Kelly Ortberg, a three-decade aerospace veteran and former CEO of Rockwell Collins, succeeded Calhoun in August after Boeing recruited him out of retirement in Florida to stabilize the business.
As Boeing attempts to stabilize production, Ortberg announced hundreds of layoffs and cut expenditures elsewhere to save money during a labor strike that ended last month.
Starbucks
Starbucks replaced Laxman Narasimhan as CEO of Chipotle Mexican Grill and hired Brian Niccol to turn around the coffee chain’s fortunes after sales in its largest markets declined. The announcement of Niccol’s hiring in August caused the company’s shares to jump by almost 25%.
He has made plans to return the business to Starbucks and concentrate on what first drew customers to the coffee giant in the 100 days since his appointment. Making its coffee shops friendlier, reducing its extensive menu, and expediting service are all early phases of the plan.
In contrast, Chipotle appointed industry veteran and insider Scott Boatwright to lead the Mexican restaurant brand in November.
Nike
Elliott Hill, a seasoned businessman who began his career at Nike as an intern in the 1980s, took over as CEO of the shoemaker in September, replacing John Donahoein.

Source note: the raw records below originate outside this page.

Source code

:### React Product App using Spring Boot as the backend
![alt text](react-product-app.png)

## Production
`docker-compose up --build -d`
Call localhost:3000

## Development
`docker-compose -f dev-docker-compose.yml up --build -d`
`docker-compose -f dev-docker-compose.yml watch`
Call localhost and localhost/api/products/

Since taking over, Donahue has helped Nike increase revenues from $39.1 billion in fiscal 2019 to $51.4 billion in fiscal 2024. However, growth eventually stalled as he lost sight of innovation and moved away from wholesale partners like Foot Locker and Macy’s.
Peloton
The home fitness equipment company, which was a pandemic darling, had been having trouble ever since demands to return to work began to come in.

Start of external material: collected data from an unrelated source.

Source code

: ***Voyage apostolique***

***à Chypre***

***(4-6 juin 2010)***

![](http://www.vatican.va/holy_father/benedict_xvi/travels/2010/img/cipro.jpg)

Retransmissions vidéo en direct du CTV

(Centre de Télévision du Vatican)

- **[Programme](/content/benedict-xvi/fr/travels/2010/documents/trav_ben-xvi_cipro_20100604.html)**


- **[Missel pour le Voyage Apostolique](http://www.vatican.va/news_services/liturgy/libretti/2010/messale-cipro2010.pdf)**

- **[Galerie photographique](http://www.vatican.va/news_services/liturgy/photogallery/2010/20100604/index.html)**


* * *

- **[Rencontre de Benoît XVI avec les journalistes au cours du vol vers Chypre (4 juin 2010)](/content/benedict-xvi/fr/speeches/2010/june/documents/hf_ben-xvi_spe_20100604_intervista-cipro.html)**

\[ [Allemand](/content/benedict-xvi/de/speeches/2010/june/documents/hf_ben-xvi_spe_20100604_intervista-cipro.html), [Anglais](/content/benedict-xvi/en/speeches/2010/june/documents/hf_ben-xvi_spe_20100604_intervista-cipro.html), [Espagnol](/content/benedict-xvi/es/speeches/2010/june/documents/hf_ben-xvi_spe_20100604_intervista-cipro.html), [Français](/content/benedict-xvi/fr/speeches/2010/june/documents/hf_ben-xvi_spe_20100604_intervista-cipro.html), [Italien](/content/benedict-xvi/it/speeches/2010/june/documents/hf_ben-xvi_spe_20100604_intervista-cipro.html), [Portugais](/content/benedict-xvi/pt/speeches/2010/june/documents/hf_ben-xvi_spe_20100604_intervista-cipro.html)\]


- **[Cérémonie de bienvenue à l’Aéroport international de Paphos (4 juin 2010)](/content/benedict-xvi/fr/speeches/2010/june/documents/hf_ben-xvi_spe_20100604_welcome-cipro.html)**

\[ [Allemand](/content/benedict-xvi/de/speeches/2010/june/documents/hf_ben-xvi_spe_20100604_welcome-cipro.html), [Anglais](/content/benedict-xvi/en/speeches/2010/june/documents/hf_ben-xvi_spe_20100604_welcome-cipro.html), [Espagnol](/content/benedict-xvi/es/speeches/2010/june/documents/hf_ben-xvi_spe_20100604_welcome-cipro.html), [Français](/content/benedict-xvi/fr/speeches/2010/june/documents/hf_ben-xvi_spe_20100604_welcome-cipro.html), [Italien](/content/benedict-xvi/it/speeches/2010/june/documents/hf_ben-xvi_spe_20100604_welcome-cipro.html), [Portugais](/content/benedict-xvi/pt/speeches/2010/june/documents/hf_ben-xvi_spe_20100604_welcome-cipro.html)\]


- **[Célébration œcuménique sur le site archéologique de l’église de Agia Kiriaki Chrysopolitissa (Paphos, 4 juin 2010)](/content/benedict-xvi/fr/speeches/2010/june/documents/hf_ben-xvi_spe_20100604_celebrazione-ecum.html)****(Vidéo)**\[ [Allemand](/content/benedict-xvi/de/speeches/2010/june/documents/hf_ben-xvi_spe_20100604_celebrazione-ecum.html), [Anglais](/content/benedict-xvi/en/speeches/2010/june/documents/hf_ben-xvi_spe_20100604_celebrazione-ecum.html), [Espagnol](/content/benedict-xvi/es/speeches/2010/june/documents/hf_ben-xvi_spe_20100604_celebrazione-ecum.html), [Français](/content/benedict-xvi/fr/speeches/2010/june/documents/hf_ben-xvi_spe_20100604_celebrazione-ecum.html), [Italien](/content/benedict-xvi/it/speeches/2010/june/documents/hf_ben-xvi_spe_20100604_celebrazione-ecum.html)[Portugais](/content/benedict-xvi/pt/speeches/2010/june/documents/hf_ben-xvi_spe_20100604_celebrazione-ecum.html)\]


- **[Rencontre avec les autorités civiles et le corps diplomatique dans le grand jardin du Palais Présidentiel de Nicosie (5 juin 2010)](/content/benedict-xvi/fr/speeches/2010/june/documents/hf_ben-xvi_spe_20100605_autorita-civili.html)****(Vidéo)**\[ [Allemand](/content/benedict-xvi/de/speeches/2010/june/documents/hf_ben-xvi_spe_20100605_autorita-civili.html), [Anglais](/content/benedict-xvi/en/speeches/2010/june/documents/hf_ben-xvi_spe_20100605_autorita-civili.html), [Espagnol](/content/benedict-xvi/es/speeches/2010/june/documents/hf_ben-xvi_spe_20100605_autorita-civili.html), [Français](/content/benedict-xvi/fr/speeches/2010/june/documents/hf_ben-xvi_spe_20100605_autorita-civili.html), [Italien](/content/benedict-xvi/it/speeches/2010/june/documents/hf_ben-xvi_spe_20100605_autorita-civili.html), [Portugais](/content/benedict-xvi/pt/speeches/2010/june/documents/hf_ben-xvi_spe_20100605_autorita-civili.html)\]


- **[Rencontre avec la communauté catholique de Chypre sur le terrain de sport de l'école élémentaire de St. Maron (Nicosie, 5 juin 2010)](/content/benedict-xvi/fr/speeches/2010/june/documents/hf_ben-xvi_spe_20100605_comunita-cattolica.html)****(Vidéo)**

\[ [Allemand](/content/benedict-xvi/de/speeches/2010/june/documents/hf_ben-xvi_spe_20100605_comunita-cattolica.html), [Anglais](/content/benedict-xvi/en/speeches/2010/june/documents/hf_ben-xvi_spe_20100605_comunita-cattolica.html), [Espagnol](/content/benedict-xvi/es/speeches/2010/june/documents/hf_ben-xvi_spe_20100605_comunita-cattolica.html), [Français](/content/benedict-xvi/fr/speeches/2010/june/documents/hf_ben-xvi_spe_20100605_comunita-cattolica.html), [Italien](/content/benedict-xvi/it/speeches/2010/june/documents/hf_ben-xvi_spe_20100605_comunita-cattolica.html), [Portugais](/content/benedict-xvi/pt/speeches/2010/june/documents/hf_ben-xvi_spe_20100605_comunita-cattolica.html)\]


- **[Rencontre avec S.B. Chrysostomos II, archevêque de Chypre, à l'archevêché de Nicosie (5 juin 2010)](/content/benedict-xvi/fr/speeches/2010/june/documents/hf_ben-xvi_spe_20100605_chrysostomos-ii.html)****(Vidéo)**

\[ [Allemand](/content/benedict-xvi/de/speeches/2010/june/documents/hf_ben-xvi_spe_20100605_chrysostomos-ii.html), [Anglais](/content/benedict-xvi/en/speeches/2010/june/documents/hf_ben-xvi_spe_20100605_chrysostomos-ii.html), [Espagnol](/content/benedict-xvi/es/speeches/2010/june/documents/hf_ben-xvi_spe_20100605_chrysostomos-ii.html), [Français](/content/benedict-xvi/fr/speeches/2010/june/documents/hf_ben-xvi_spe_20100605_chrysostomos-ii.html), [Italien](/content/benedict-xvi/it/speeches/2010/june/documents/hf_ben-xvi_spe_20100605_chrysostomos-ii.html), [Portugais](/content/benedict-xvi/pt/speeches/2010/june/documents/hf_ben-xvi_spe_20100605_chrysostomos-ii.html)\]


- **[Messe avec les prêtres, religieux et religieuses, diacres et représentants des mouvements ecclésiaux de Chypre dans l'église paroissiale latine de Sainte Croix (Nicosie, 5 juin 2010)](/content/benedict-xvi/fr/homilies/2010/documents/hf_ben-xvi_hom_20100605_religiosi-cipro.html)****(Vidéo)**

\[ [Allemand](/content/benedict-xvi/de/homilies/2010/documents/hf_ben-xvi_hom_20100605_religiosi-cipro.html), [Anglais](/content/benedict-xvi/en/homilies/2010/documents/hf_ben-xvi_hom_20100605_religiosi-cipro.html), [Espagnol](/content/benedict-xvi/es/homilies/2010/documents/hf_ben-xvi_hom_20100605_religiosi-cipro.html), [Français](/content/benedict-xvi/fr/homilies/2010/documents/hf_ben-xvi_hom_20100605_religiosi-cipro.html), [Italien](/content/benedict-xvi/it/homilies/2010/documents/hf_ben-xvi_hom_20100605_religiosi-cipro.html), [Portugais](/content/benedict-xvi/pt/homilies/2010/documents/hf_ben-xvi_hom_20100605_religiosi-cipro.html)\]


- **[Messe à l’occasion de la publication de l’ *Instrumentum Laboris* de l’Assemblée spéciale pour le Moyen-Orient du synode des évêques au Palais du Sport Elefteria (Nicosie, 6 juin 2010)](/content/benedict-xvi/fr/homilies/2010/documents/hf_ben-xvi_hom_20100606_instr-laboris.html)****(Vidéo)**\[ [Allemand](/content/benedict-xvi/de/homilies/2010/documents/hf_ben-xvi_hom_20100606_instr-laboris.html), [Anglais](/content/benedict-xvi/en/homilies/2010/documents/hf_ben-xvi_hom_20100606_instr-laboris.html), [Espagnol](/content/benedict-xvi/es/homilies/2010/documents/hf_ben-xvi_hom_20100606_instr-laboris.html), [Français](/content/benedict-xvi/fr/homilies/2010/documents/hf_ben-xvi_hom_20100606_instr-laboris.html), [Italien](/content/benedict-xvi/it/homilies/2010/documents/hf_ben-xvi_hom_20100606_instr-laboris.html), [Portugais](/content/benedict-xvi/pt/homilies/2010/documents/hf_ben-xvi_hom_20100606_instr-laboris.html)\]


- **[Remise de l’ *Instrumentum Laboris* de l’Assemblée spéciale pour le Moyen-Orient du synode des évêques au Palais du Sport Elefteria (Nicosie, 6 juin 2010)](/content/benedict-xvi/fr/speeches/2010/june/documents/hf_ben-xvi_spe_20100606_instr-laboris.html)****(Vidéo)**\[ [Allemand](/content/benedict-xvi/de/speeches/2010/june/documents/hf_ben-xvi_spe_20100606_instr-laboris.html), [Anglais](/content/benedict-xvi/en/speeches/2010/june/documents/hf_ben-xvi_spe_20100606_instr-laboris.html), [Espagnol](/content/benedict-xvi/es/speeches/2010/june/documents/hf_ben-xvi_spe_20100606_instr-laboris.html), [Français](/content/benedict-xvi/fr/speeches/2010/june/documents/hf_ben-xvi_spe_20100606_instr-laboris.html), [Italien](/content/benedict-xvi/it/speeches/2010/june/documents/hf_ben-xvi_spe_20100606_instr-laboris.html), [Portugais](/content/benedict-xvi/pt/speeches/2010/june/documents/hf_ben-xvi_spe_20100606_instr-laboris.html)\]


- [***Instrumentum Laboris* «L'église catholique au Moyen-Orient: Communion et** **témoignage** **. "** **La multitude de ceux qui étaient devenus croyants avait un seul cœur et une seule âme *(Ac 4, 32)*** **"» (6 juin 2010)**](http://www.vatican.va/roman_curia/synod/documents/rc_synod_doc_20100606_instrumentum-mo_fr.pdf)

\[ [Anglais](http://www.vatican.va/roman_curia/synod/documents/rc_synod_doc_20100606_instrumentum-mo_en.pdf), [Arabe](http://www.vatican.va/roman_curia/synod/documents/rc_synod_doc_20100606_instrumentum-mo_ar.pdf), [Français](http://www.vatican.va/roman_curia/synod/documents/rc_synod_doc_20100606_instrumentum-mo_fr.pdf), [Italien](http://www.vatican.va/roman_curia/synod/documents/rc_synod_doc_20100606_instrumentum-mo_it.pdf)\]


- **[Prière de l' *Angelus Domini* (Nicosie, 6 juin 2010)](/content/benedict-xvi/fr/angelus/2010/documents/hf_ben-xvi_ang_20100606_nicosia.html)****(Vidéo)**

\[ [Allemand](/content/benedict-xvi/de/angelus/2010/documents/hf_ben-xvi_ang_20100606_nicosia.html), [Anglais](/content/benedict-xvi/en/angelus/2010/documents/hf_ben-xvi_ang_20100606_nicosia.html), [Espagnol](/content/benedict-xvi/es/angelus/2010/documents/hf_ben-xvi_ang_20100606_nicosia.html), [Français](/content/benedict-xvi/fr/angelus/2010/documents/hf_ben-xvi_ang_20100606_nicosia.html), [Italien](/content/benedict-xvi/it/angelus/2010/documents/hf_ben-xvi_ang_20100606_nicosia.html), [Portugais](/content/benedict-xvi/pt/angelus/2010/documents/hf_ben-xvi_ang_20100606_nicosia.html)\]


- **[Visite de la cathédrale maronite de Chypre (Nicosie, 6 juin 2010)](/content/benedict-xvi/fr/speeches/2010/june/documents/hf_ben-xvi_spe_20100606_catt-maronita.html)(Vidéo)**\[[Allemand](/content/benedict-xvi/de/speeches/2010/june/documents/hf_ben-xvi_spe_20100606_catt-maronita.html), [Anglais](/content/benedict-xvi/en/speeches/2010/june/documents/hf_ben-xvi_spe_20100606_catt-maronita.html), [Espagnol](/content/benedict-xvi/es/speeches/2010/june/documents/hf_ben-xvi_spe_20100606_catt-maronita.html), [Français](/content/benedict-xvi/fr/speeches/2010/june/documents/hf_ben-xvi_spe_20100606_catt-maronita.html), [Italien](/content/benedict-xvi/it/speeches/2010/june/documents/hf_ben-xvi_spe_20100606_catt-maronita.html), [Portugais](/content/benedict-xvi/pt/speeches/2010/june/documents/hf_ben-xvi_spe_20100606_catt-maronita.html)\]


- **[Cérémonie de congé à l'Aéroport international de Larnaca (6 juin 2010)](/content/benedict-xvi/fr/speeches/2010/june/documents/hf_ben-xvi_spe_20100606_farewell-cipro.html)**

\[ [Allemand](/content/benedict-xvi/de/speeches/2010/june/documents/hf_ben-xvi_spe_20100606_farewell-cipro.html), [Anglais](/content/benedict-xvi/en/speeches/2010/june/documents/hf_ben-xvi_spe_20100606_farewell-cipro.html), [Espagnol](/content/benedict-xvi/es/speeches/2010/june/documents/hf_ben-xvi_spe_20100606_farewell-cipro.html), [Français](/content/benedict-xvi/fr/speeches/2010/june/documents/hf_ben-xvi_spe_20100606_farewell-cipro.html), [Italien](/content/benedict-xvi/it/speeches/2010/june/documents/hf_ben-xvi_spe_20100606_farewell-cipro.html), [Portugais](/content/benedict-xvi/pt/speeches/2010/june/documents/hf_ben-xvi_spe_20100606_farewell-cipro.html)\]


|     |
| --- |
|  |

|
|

Peloton hired former Spotify and Netflix executive Barry McCarthy in 2022 to succeed founder John Foley, but he resigned in May following the company’s announcement of yet another reorganization.
Peter Stern, a former Ford executive and co-founder of AppleFitness+, was named Peloton’s third CEO in October. Wall Street is optimistic that Stern, who has experience expanding subscription-based services, will turn Peloton around by reducing expenses and concentrating on its lucrative subscription income.
Kohl’s
Late last month, the off-mall department retailer Kohl’s announced that its CEO, Tom Kingsbury, would be leaving on January 15. Ashley Buchanan from Michaels, a craft store, will take over as Kohl’s CEO.
In each of the last 11 quarters, Kohl’s comparable store sales—a crucial indicator for retailers—have decreased, and the company’s stock price has also fallen.
WW International
Sima Sistani, the CEO of the weight loss company that was once known as Weight Watchers, said in September that he would be leaving the position immediately.
Shares of WW International have dropped more than 80% this year due to the company’s difficulties. Under Sistani’s leadership, it made an effort to refocus and add a platform that connects users with well-known weight-loss medications.
This report was contributed to by Gabrielle Fonrouge and Amelia Lucas of CNBC.